Much more important than these theories is that of Wilhelm Roux[132] of "the struggle of parts within the organism, a supplementation of the theory of mechanical adaptation." He explains the functional autoformation of the purposive structure by a combination of Darwin's principle of selection with Lamarck's idea of transformative heredity, and applies the two in conjunction to the facts of histology. He lays stress on the significance of functional adaptation, which I had described in 1866, under the head of cumulative adaptation, as the most important factor in evolution. Pointing out its influence in the cell-life of the tissues, he puts "cellular selection" above "personal selection," and shows how the finest conceivable adaptations in the structure of the tissue may be brought about quite mechanically, without preconceived plan. This "mechanical teleology" is a valuable extension of Darwin's monistic principle of selection to the whole field of cellular physiology and histology, and is wholly destructive of dualistic vitalism.

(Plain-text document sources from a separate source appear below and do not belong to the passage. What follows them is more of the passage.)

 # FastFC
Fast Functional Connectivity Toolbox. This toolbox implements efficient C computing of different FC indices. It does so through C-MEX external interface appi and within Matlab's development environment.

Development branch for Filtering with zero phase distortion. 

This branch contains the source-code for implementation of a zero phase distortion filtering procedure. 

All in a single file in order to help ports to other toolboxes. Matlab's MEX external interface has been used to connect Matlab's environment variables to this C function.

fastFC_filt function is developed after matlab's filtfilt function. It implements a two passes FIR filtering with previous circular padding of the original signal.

The most important advance that evolution has made since Darwin and the most valuable amplification of his theory of selection is, in my opinion, the work of Richard Semon: Die Mneme als erhaltendes Prinzip im Wechsel des organischen Geschehens.[133] He offers a psychological explanation of the facts of heredity by reducing them to a process of (unconscious) memory. The physiologist Ewald Hering had shown in 1870 that memory must be regarded as a general function of organic matter, and that we are quite unable to explain the chief vital phenomena, especially those of reproduction and inheritance, unless we admit this unconscious memory. In my essay Die Perigenesis der Plastidule[134] I elaborated this far-reaching idea, and applied the physical principle of transmitted motion to the plastidules, or active molecules of plasm. I concluded that "heredity is the memory of the plastidules, and variability their power of comprehension." This "provisional attempt to give a mechanical explanation of the elementary processes of evolution" I afterwards extended by showing that sensitiveness is (as Carl Nägeli, Ernst Mach, and Albrecht Rau express it) a general quality of matter. This form of panpsychism finds its simplest expression in the "trinity of substance."

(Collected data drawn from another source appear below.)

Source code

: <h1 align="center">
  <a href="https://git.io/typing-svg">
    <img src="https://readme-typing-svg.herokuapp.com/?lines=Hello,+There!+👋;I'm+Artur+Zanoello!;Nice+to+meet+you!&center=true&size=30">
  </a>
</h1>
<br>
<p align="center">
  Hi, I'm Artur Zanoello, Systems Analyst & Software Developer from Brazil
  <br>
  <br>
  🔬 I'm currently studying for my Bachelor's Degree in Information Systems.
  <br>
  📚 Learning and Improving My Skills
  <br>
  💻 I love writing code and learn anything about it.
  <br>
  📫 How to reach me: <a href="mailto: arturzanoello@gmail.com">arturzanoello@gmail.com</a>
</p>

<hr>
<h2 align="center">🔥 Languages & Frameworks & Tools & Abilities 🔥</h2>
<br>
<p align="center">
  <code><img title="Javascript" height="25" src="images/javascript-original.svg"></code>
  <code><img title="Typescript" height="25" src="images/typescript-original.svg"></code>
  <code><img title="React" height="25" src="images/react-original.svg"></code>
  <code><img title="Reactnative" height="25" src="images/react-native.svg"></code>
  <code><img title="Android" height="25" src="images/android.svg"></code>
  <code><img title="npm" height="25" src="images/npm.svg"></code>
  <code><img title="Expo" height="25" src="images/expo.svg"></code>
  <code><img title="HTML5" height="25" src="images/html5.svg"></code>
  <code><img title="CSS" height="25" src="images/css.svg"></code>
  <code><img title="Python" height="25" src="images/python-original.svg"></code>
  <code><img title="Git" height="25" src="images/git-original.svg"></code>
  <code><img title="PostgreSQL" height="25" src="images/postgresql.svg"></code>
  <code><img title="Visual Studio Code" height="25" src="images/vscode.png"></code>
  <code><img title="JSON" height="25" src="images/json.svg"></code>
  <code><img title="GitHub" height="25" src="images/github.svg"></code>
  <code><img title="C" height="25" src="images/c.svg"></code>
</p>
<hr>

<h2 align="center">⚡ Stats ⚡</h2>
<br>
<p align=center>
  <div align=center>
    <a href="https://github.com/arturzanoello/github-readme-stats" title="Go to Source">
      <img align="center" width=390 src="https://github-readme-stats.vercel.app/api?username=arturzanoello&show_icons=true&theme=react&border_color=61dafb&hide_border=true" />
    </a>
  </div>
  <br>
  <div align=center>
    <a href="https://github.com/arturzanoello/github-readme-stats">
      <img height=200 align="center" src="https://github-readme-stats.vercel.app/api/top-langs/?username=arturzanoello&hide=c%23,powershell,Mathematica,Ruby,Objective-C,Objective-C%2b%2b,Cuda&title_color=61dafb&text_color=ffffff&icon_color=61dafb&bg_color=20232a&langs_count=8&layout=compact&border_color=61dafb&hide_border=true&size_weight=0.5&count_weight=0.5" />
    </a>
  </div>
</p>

To the two fundamental attributes that Spinoza ascribed to substance—Extension (matter as occupying space) and Cogitation (energy, force)—we now add the third fundamental quality of Psychoma (sensitiveness, soul). I further elaborated this trinitarian conception of substance in the nineteenth chapter of my Die Lebenswunder (1904),[135] and it seems to me well calculated to afford a monistic solution of many of the antitheses of philosophy.

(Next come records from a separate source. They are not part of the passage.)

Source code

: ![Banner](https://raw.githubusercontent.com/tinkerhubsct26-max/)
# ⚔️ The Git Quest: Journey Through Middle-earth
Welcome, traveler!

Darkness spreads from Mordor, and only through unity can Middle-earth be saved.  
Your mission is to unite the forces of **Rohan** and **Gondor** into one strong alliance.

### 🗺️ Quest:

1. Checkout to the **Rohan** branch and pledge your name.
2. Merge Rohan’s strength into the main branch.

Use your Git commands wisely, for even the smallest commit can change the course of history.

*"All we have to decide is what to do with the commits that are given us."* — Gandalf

This important Mneme-theory of Semon and the luminous physiological experiments and observations associated with it not only throw considerable light on transformative inheritance, but provide a sound physiological foundation for the biogenetic law. I had endeavoured to show in 1874, in the first chapter of my Anthropogenie,[136] that this fundamental law of organic evolution holds good generally, and that there is everywhere a direct causal connection between ontogeny and phylogeny. "Phylogenesis is the mechanical cause of ontogenesis;" in other words, "The evolution of the stem or race is—in accordance with the laws of heredity and adaptation—the real cause of all the changes that appear, in a condensed form, in the development of the individual organism from the ovum, in either the embryo or the larva."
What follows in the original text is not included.